I then modified the program to use the a single call to Pool.map
rather than 60 calls to Pool.apply_async
. The big difference here is that the former will by default submit tasks to the "multiprocessing task queue" in "chunks" whose size is a function of the size of the iterable being passed and the pool size. The net result is that in general we can expect cross-address space writes, which ends up being a not insignificant overhead when the worker function itself is not particularly CPU-intensive, which is the case for small values of fibonacci_n
.
The program:
import multiprocessing
import psutil
from functools import partial
from timeit import default_timer as timer
def get_fibonacci(n):
if n <= 1:
return n
else:
return(get_fibonacci(n-1) + get_fibonacci(n-2))
def do_fibonacci(fibonacci_n, index):
return get_fibonacci(fibonacci_n)
if __name__ == '__main__':
parallel_tasks = 60
for fibonacci_n in (5, 10, 15, 20, 25, 30):
print('fibonacci_n =', fibonacci_n)
worker = partial(do_fibonacci, fibonacci_n)
with multiprocessing.Pool(multiprocessing.cpu_count()) as pool:
start = timer()
pool.map(worker, range(parallel_tasks))
end = timer()
print(end - start)
pool.close()
pool.join()
with multiprocessing.Pool(psutil.cpu_count(logical=False)) as pool:
start = timer()
pool.map(worker, range(parallel_tasks))
end = timer()
print(end - start)
pool.close()
pool.join()
print()
Prints on Windows:
fibonacci_n = 5
0.1474412
0.11148330000000001
fibonacci_n = 10
0.1638636
0.11453170000000001
fibonacci_n = 15
0.1668327999999999
0.11686029999999992
fibonacci_n = 20
0.20729470000000005
0.17455390000000004
fibonacci_n = 25
0.5367786999999997
0.5821648000000001
fibonacci_n = 30
4.138135999999999
5.747972199999999
You can see that all the times are reduced a bit. And on Linux:
fibonacci_n = 5
0.0040933999998742365
0.0020180000001346343
fibonacci_n = 10
0.004675099999985832
0.003311099999336875
fibonacci_n = 15
0.00697059999947669
0.007015600000158884
fibonacci_n = 20
0.05369629999950121
0.042770500000187894
fibonacci_n = 25
0.42763790000026347
0.519938400000683
fibonacci_n = 30
4.619194300000345
5.900994900000114
I apologize that I don't have these values in a table where it would be easier to compare. But there is a conclusion:
Conclusion
There are many things that contribute to multiprocessing performance. There is the overhead of creating the pool processes (not included in the above benchmark), the overhead of submitting tasks and getting results back that depend on what methods are used and what chunksize argument values are used, what platform, etc. And it should be clear for tasks that are not particularly CPU-intensive, the various overheads do not compensate for any gains realized by parallelism.
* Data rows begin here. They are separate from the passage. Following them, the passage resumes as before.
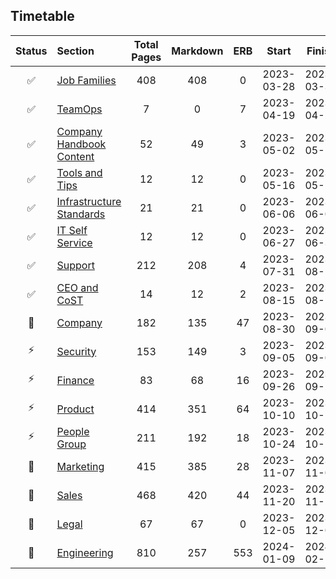 
## Timetable

| Status             | Section                                               | Total Pages | Markdown | ERB | Start      | Finish     |
|:------------------:|:------------------------------------------------------|:-----------:|:--------:|:---:|:----------:|:----------:|
| :white_check_mark: | [Job Families](#job-families)                         | 408         | 408      | 0   | 2023-03-28 | 2023-03-31 |
| :white_check_mark: | [TeamOps](#teamops)                                   | 7           | 0        | 7   | 2023-04-19 | 2023-04-21 |
| :white_check_mark: | [Company Handbook Content](#company-handbook-content) | 52          | 49       | 3   | 2023-05-02 | 2023-05-12 |
| :white_check_mark: | [Tools and Tips](#tools-and-tips)                     | 12          | 12       | 0   | 2023-05-16 | 2023-05-19 |
| :white_check_mark: | [Infrastructure Standards](#infrastructure-standards) | 21          | 21       | 0   | 2023-06-06 | 2023-06-09 |
| :white_check_mark: | [IT Self Service](#it-self-service)                   | 12          | 12       | 0   | 2023-06-27 | 2023-06-30 |
| :white_check_mark: | [Support](#support)                                   | 212         | 208      | 4   | 2023-07-31 | 2023-08-14 |
| :white_check_mark: | [CEO and CoST](#ceo-and-cost)                         | 14          | 12       | 2   | 2023-08-15 | 2023-08-18 |
| :construction:     | [Company](#company)                                   | 182         | 135      | 47  | 2023-08-30 | 2023-09-01 |
| :zap:              | [Security](#security)                                 | 153         | 149      | 3   | 2023-09-05 | 2023-09-08 |
| :zap:              | [Finance](#finance)                                   | 83          | 68       | 16  | 2023-09-26 | 2023-09-29 |
| :zap:              | [Product](#product)                                   | 414         | 351      | 64  | 2023-10-10 | 2023-10-13 |
| :zap:              | [People Group](#people-group)                         | 211         | 192      | 18  | 2023-10-24 | 2023-10-27 |
| :book:             | [Marketing](#marketing)                               | 415         | 385      | 28  | 2023-11-07 | 2023-11-09 |
| :book:             | [Sales](#sales)                                       | 468         | 420      | 44  | 2023-11-20 | 2023-11-22 |
| :book:             | [Legal](#legal)                                       | 67          | 67       | 0   | 2023-12-05 | 2023-12-08 |
| :book:             | [Engineering](#engineering)                           | 810         | 257      | 553 | 2024-01-09 | 2024-02-19 |
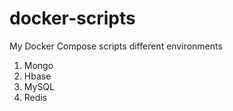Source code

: # docker-scripts
My Docker Compose scripts different environments

1. Mongo
2. Hbase
3. MySQL
4. Redis
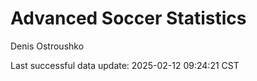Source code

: # Advanced Soccer Statistics
Denis Ostroushko

<!-- gfm -->

Last successful data update: 2025-02-12 09:24:21 CST
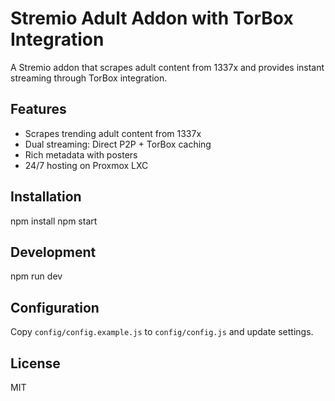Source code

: # Stremio Adult Addon with TorBox Integration

A Stremio addon that scrapes adult content from 1337x and provides instant streaming through TorBox integration.

## Features
- Scrapes trending adult content from 1337x
- Dual streaming: Direct P2P + TorBox caching
- Rich metadata with posters
- 24/7 hosting on Proxmox LXC

## Installation
npm install
npm start

## Development
npm run dev


## Configuration
Copy `config/config.example.js` to `config/config.js` and update settings.

## License
MIT
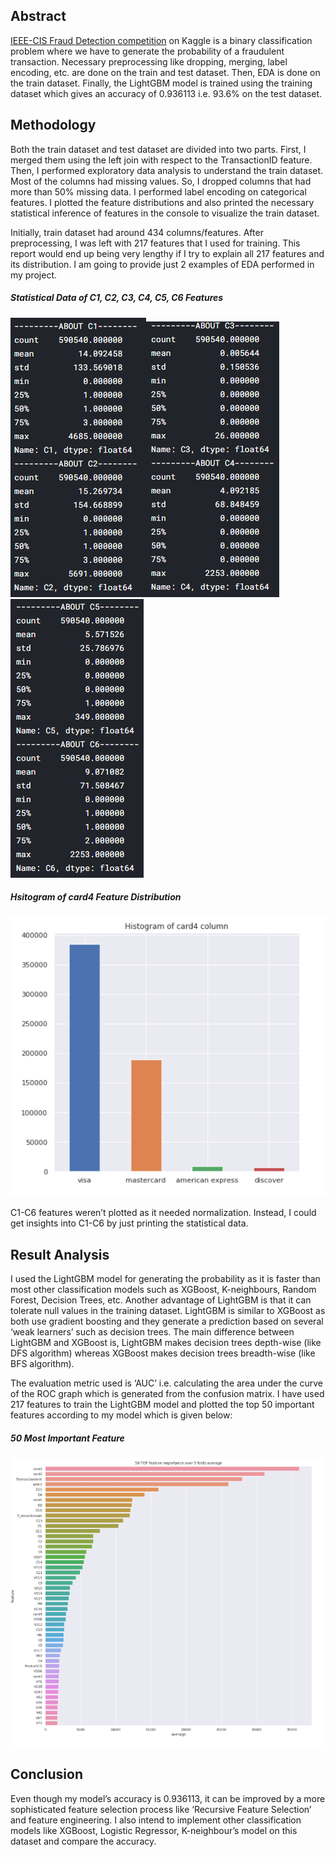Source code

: ## Abstract

[IEEE-CIS Fraud Detection competition](https://www.kaggle.com/c/ieee-fraud-detection) on Kaggle  is a binary classification problem where we have to generate the probability of a fraudulent transaction. Necessary preprocessing like dropping, merging, label encoding, etc. are done on the train and test dataset. Then, EDA is done on the train dataset. Finally, the LightGBM model is trained using the training dataset which gives an accuracy of 0.936113 i.e. 93.6% on the test dataset.


## Methodology

Both the train dataset and test dataset are divided into two parts. First, I merged them using the left join with respect to the TransactionID feature. Then, I performed exploratory data analysis to understand the train dataset. Most of the columns had missing values. So, I dropped columns that had more than 50% missing data. I performed label encoding on categorical features. I plotted the feature distributions and also printed the necessary statistical inference of features in the console to visualize the train dataset.


Initially, train dataset had around 434 columns/features. After preprocessing, I was left with 217 features that I used for training. This report would end up being very lengthy if I try to explain all 217 features and its distribution. I am going to provide just 2 examples of EDA performed in my project.  

##### Statistical Data of C1, C2, C3, C4, C5, C6 Features

<img src="c1c2.PNG"><img src="c3c4.PNG"><img src="c5c6.PNG">

##### Hsitogram of card4 Feature Distribution

<img src="card.PNG">


C1-C6 features weren’t plotted as it needed normalization. Instead, I could get insights into C1-C6 by just printing the statistical data.  


## Result Analysis

I used the LightGBM model for generating the probability as it is faster than most other classification models such as XGBoost, K-neighbours, Random Forest, Decision Trees, etc. Another advantage of LightGBM is that it can tolerate null values in the training dataset. LightGBM is similar to XGBoost as both use gradient boosting and they generate a prediction based on several ‘weak learners’ such as decision trees. The main difference between LightGBM and XGBoost is, LightGBM makes decision trees depth-wise (like DFS algorithm) whereas XGBoost makes decision trees breadth-wise (like BFS algorithm).

The evaluation metric used is ‘AUC’ i.e. calculating the area under the curve of the ROC graph which is generated from the confusion matrix. I have used 217 features to train the LightGBM model and plotted the top 50 important features according to my model which is given below:


##### 50 Most Important Feature

<img src="50_best_feature.PNG">


## Conclusion

Even though my model’s accuracy is 0.936113, it can be improved by a more sophisticated
feature selection process like ‘Recursive Feature Selection’ and feature engineering. I also intend to implement other classification models like XGBoost, Logistic Regressor, K-neighbour’s model on this dataset and compare the accuracy.

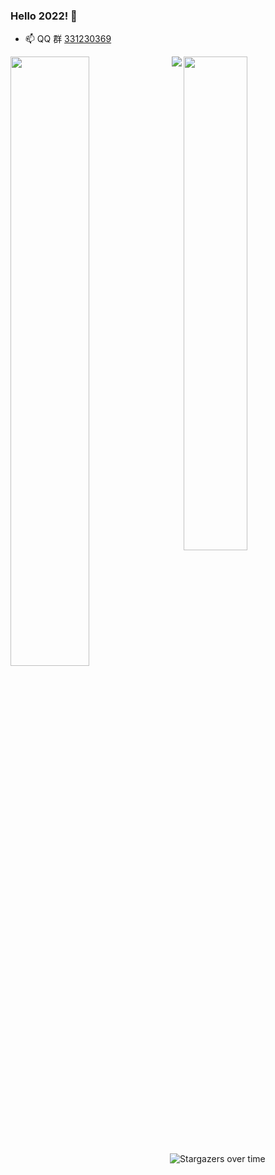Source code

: ### Hello 2022! 👋


- 📫 QQ 群 [331230369](https://jq.qq.com/?_wv=1027&k=4ADDSev)

<a href="https://github.com/liudf0716">
<img align="left" width="50%" src="https://github-readme-stats.vercel.app/api?username=liudf0716&theme=cobalt&show_icons=true">
</a>

<a href="https://github.com/liudf0716/apfree_wifidog">
<img align="right" width="45%" src="https://github-readme-stats.vercel.app/api/pin/?username=liudf0716&repo=apfree_wifidog&theme=cobalt&show_icons=true">
</a>

<img align="right" width="%5" src="https://visitor-badge.glitch.me/badge?page_id=visiky" />

![Stargazers over time](https://starchart.cc/liudf0716/apfree_wifidog.svg)
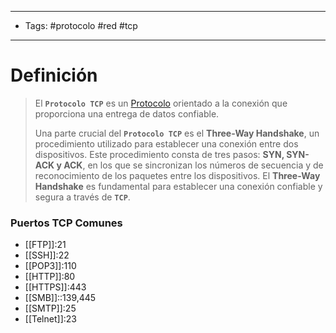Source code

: --------------------
- Tags: #protocolo #red #tcp
-----------------------------
# Definición

> El **`Protocolo TCP`** es un [Protocolo](Protocolos%20Comunes.md) orientado a la conexión que proporciona una entrega de datos confiable.
> 
> Una parte crucial del **`Protocolo TCP`** es el **Three-Way Handshake**, un procedimiento utilizado para establecer una conexión entre dos dispositivos. Este procedimiento consta de tres pasos: **SYN, SYN-ACK y ACK**, en los que se sincronizan los números de secuencia y de reconocimiento de los paquetes entre los dispositivos. El **Three-Way Handshake** es fundamental para establecer una conexión confiable y segura a través de **`TCP`**.

### Puertos TCP Comunes

- [[FTP]]:21
- [[SSH]]:22
- [[POP3]]:110
- [[HTTP]]:80
- [[HTTPS]]:443
- [[SMB]]::139,445
- [[SMTP]]:25
- [[Telnet]]:23
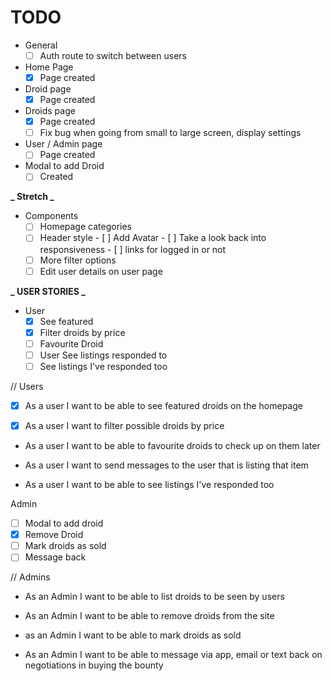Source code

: # TODO
- General
  - [ ] Auth route to switch between users

- Home Page
  - [X] Page created

- Droid page
  - [X] Page created

- Droids page
  - [X] Page created
  - [ ] Fix bug when going from small to large screen, display settings

- User / Admin page
  - [ ] Page created

- Modal to add Droid
  - [ ] Created

**_ Stretch _**

- Components
  - [ ] Homepage categories
  - [ ] Header style
        - [ ] Add Avatar
        - [ ] Take a look back into responsiveness
        - [ ] links for logged in or not
  - [ ] More filter options
  - [ ] Edit user details on user page

**_ USER STORIES _**

- User
  - [X] See featured
  - [X] Filter droids by price
  - [ ] Favourite Droid
  - [ ] User See listings responded to
  - [ ] See listings I've responded too

// Users

- [X] As a user I want to be able to see featured droids on the homepage

- [X] As a user I want to filter possible droids by price

- As a user I want to be able to favourite droids to check up on them later

- As a user I want to send messages to the user that is listing that item

- As a user I want to be able to see listings I've responded too

Admin
  - [ ] Modal to add droid
  - [X] Remove Droid
  - [ ] Mark droids as sold
  - [ ] Message back

// Admins

- As an Admin I want to be able to list droids to be seen by users
  
- As an Admin I want to be able to remove droids from the site

- as an Admin I want to be able to mark droids as sold

- As an Admin I want to be able to message via app, email or text back on negotiations in buying the bounty
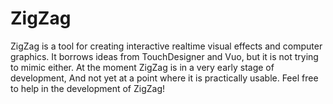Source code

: # ZigZag
ZigZag is a tool for creating interactive realtime visual effects and computer graphics.
It borrows ideas from TouchDesigner and Vuo, but it is not trying to mimic either.
At the moment ZigZag is in a very early stage of development, And not yet at a point where it is practically usable.
Feel free to help in the development of ZigZag!
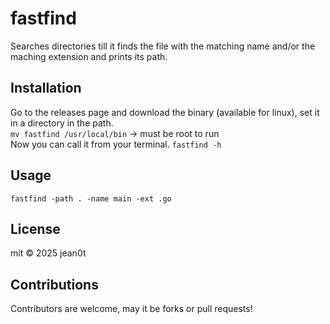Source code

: # fastfind

Searches directories till it finds the file with the matching name and/or the maching extension and prints its path.

## Installation

Go to the releases page and download the binary (available for linux), set it in a directory in the path.  
`mv fastfind /usr/local/bin` -> must be root to run  
Now you can call it from your terminal.
`fastfind -h`  

## Usage

`fastfind -path . -name main -ext .go`  

## License

mit © 2025 jean0t  

## Contributions

Contributors are welcome, may it be forks or pull requests!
But as tasks become more and more CPU-intensive, using all the logical cores appears to improve performance rather than hinder performance. And, no, I cannot explain your results if they differ from these. But it seems logical to me that for tasks that are purely CPU, you cannot gain anything by having a pool size greater than the number of logical cores you have. If, however, you have a mix of CPU and I/O, that is another story.